WHAT TO PRODUCE. Print the lines of the listing below verbatim from its first line through the line bearing "Edellisessä koodinpätkässä on". Any pictures are to be omitted.

○ ○ ○ ○

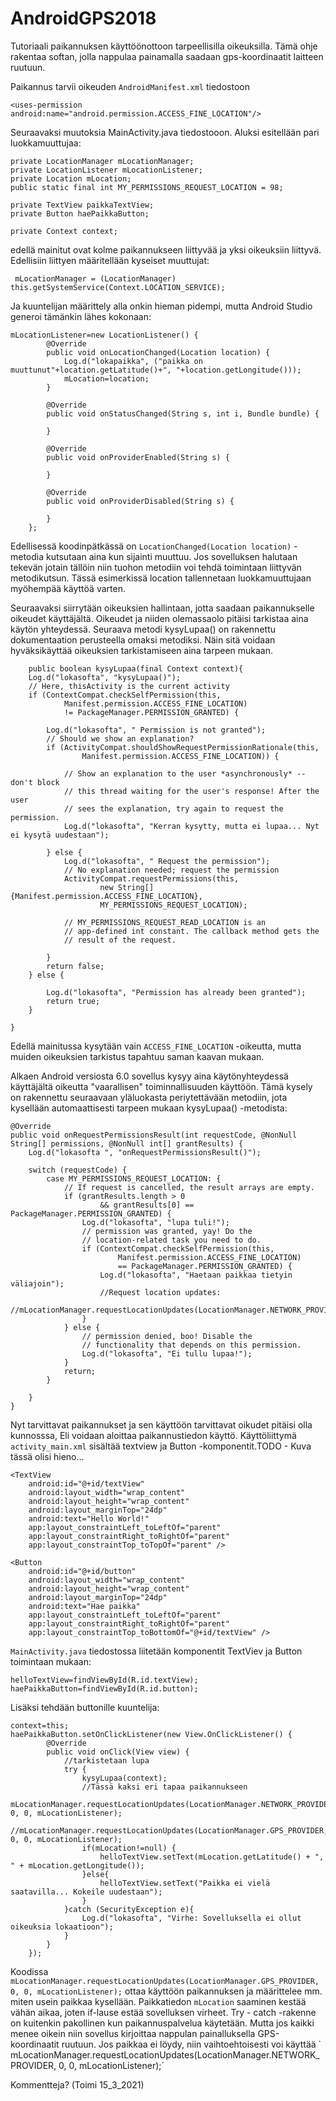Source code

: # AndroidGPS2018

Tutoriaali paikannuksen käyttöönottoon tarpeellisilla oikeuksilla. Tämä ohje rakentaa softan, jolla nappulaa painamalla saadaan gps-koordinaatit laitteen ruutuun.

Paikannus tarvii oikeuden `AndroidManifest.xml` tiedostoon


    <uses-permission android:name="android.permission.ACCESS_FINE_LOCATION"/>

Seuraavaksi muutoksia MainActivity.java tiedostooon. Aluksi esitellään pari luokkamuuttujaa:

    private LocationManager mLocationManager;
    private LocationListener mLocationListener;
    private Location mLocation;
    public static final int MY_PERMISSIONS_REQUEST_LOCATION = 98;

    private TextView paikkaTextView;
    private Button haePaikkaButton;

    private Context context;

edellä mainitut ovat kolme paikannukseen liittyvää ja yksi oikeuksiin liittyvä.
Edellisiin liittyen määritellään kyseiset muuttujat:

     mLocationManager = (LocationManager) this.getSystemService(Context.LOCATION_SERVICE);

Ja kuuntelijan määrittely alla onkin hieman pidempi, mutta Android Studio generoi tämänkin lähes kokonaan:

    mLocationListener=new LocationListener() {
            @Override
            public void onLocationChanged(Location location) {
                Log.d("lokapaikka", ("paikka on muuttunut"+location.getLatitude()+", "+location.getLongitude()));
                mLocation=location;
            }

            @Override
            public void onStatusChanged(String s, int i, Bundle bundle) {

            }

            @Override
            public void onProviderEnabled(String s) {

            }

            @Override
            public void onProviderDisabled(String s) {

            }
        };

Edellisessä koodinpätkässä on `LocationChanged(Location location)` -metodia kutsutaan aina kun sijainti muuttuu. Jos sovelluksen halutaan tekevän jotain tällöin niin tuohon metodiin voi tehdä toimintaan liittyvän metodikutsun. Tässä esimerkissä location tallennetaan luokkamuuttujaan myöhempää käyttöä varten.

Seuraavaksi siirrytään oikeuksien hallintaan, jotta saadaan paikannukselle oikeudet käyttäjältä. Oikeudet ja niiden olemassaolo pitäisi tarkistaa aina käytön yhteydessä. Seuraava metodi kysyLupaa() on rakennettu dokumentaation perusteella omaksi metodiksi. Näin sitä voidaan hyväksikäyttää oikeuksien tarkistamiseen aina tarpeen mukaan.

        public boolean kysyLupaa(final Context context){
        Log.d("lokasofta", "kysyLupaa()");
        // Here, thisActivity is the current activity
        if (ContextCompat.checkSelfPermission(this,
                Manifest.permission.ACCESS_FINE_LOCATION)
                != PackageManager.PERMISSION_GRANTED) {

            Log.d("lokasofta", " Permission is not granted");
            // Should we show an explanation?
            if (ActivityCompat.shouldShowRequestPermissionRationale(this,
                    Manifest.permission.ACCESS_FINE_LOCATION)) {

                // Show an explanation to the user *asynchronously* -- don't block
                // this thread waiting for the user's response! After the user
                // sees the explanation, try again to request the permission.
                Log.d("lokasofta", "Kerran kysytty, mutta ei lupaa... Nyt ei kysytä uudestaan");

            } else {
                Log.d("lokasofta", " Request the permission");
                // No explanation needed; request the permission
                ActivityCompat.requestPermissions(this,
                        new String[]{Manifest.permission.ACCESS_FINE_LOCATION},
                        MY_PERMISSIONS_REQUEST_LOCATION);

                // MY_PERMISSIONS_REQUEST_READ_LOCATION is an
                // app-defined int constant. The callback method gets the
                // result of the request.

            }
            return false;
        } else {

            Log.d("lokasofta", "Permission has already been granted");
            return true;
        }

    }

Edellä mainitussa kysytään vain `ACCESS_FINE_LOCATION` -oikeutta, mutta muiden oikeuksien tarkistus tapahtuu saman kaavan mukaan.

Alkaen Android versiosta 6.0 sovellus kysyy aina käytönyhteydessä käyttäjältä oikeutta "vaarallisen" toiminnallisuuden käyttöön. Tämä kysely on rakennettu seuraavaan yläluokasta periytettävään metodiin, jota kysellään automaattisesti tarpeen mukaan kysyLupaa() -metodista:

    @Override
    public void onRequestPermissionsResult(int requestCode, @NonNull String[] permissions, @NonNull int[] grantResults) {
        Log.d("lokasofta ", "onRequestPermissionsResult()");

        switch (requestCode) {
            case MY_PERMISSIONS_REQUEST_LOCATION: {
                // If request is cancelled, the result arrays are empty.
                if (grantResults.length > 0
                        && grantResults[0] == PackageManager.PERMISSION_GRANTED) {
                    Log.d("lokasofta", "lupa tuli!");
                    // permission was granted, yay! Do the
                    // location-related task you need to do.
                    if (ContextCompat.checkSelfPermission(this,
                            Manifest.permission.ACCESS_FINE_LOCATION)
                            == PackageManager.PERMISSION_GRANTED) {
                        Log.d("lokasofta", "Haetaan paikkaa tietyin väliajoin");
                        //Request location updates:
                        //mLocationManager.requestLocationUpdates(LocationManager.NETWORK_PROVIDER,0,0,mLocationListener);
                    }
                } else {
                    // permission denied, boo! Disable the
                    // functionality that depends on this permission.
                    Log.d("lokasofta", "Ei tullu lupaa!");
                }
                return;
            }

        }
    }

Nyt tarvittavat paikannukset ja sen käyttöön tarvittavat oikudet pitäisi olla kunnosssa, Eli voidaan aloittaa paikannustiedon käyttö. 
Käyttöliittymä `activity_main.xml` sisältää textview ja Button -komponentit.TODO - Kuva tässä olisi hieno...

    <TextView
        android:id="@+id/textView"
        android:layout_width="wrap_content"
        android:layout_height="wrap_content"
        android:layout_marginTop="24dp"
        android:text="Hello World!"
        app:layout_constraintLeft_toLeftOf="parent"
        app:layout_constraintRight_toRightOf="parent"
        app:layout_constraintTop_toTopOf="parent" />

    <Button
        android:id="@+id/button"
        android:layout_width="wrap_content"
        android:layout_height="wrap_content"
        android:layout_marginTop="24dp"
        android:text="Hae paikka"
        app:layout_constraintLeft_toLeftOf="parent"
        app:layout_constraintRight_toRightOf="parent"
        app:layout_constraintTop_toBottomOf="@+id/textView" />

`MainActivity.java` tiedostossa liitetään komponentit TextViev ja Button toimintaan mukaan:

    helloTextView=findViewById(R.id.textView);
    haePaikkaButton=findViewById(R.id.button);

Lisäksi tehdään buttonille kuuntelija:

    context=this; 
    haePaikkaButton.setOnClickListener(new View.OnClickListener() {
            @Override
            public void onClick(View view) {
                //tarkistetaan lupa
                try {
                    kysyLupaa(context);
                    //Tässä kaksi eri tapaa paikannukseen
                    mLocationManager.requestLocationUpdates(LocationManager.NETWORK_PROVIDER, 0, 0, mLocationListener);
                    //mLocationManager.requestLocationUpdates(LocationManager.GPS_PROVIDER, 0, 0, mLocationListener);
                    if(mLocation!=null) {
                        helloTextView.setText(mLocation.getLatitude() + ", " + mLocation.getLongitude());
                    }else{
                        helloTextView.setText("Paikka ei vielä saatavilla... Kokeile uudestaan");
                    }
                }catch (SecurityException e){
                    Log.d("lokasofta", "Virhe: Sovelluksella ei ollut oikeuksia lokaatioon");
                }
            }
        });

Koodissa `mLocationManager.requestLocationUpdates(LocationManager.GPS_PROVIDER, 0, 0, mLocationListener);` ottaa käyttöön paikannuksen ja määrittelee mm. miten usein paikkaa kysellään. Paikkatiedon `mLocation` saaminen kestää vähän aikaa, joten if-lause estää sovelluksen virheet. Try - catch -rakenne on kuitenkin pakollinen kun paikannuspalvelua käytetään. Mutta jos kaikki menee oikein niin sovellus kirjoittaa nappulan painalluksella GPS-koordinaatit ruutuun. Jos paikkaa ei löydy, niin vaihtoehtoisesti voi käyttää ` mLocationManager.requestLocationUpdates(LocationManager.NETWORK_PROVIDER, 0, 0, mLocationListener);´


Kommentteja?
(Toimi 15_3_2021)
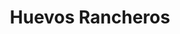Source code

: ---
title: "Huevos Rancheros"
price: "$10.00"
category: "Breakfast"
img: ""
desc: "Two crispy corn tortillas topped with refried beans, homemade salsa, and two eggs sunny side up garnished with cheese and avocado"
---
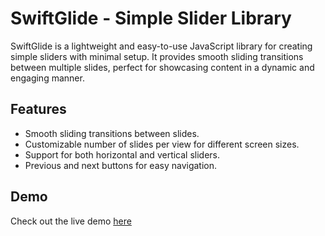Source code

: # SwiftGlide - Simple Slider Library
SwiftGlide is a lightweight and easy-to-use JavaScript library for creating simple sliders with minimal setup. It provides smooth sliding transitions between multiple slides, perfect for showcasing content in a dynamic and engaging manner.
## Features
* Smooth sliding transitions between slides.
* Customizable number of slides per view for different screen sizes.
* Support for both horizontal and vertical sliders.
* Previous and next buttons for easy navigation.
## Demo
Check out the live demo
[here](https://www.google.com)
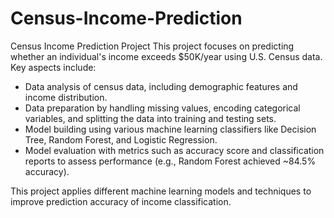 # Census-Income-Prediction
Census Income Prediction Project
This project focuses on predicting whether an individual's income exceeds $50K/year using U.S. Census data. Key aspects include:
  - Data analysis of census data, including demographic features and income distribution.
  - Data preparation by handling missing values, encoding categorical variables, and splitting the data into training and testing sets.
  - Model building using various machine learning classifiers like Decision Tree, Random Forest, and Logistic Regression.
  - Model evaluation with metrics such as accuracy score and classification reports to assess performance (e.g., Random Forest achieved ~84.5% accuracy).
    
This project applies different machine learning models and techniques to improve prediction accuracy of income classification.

○ ○ ○ ○

REPLY TO THE EXERCISE.
Source code

: # AndroidGPS2018

Tutoriaali paikannuksen käyttöönottoon tarpeellisilla oikeuksilla. Tämä ohje rakentaa softan, jolla nappulaa painamalla saadaan gps-koordinaatit laitteen ruutuun.

Paikannus tarvii oikeuden `AndroidManifest.xml` tiedostoon


    <uses-permission android:name="android.permission.ACCESS_FINE_LOCATION"/>

Seuraavaksi muutoksia MainActivity.java tiedostooon. Aluksi esitellään pari luokkamuuttujaa:

    private LocationManager mLocationManager;
    private LocationListener mLocationListener;
    private Location mLocation;
    public static final int MY_PERMISSIONS_REQUEST_LOCATION = 98;

    private TextView paikkaTextView;
    private Button haePaikkaButton;

    private Context context;

edellä mainitut ovat kolme paikannukseen liittyvää ja yksi oikeuksiin liittyvä.
Edellisiin liittyen määritellään kyseiset muuttujat:

     mLocationManager = (LocationManager) this.getSystemService(Context.LOCATION_SERVICE);

Ja kuuntelijan määrittely alla onkin hieman pidempi, mutta Android Studio generoi tämänkin lähes kokonaan:

    mLocationListener=new LocationListener() {
            @Override
            public void onLocationChanged(Location location) {
                Log.d("lokapaikka", ("paikka on muuttunut"+location.getLatitude()+", "+location.getLongitude()));
                mLocation=location;
            }

            @Override
            public void onStatusChanged(String s, int i, Bundle bundle) {

            }

            @Override
            public void onProviderEnabled(String s) {

            }

            @Override
            public void onProviderDisabled(String s) {

            }
        };

Edellisessä koodinpätkässä on `LocationChanged(Location location)` -metodia kutsutaan aina kun sijainti muuttuu. Jos sovelluksen halutaan tekevän jotain tällöin niin tuohon metodiin voi tehdä toimintaan liittyvän metodikutsun. Tässä esimerkissä location tallennetaan luokkamuuttujaan myöhempää käyttöä varten.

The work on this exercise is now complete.